Requirement: The required answer is a copy of each line in the entries below that includes "stinkt".

Stored data entries
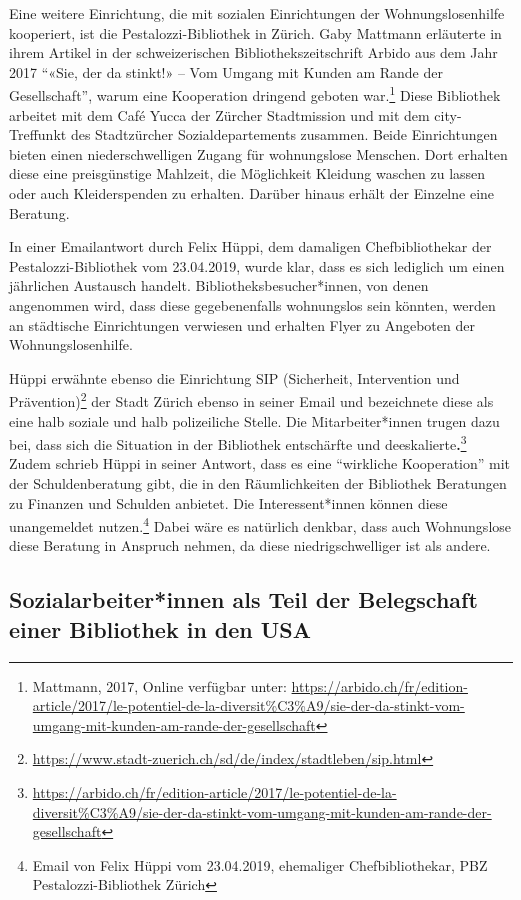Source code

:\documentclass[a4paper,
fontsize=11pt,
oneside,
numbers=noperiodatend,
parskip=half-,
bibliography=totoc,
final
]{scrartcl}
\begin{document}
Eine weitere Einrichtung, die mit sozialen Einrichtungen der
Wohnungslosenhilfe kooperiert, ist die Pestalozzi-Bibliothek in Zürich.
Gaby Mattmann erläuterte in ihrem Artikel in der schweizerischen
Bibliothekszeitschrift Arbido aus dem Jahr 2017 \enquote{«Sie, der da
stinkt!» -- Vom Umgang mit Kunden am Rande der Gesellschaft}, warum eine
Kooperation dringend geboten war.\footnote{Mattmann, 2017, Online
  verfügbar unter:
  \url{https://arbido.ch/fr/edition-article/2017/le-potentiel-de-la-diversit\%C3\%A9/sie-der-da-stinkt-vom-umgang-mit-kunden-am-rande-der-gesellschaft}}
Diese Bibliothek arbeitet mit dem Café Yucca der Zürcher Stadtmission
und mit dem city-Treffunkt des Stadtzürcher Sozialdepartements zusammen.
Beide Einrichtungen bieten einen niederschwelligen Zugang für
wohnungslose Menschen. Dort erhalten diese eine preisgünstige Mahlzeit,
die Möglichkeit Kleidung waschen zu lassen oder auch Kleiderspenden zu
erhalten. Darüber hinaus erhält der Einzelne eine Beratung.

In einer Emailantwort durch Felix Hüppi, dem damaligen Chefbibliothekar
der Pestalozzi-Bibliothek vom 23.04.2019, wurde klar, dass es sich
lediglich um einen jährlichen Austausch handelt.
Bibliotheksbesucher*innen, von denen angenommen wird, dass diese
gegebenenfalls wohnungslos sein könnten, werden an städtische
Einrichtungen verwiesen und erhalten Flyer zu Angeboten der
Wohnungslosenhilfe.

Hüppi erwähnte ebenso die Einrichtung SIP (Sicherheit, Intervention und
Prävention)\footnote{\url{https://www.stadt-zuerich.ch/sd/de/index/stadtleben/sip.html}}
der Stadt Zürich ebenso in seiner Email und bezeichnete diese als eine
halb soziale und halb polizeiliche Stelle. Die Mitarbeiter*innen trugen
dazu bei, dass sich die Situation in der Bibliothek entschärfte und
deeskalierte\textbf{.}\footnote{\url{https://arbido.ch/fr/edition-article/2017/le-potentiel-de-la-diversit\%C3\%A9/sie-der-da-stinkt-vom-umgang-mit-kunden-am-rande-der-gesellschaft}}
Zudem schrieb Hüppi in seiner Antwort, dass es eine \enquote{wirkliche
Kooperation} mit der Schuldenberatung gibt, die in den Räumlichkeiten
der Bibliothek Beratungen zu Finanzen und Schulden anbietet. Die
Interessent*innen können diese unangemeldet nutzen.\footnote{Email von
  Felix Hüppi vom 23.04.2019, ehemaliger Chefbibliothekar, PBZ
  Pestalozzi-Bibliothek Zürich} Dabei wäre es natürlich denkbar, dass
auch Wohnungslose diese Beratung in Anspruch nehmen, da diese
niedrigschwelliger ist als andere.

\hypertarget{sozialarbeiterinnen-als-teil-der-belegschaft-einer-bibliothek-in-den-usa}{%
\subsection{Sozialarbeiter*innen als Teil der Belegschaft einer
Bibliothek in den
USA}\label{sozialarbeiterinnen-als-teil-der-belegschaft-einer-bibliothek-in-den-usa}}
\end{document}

Response to the exercise:
stinkt!» -- Vom Umgang mit Kunden am Rande der Gesellschaft}, warum eine
  \url{https://arbido.ch/fr/edition-article/2017/le-potentiel-de-la-diversit\%C3\%A9/sie-der-da-stinkt-vom-umgang-mit-kunden-am-rande-der-gesellschaft}}
deeskalierte\textbf{.}\footnote{\url{https://arbido.ch/fr/edition-article/2017/le-potentiel-de-la-diversit\%C3\%A9/sie-der-da-stinkt-vom-umgang-mit-kunden-am-rande-der-gesellschaft}}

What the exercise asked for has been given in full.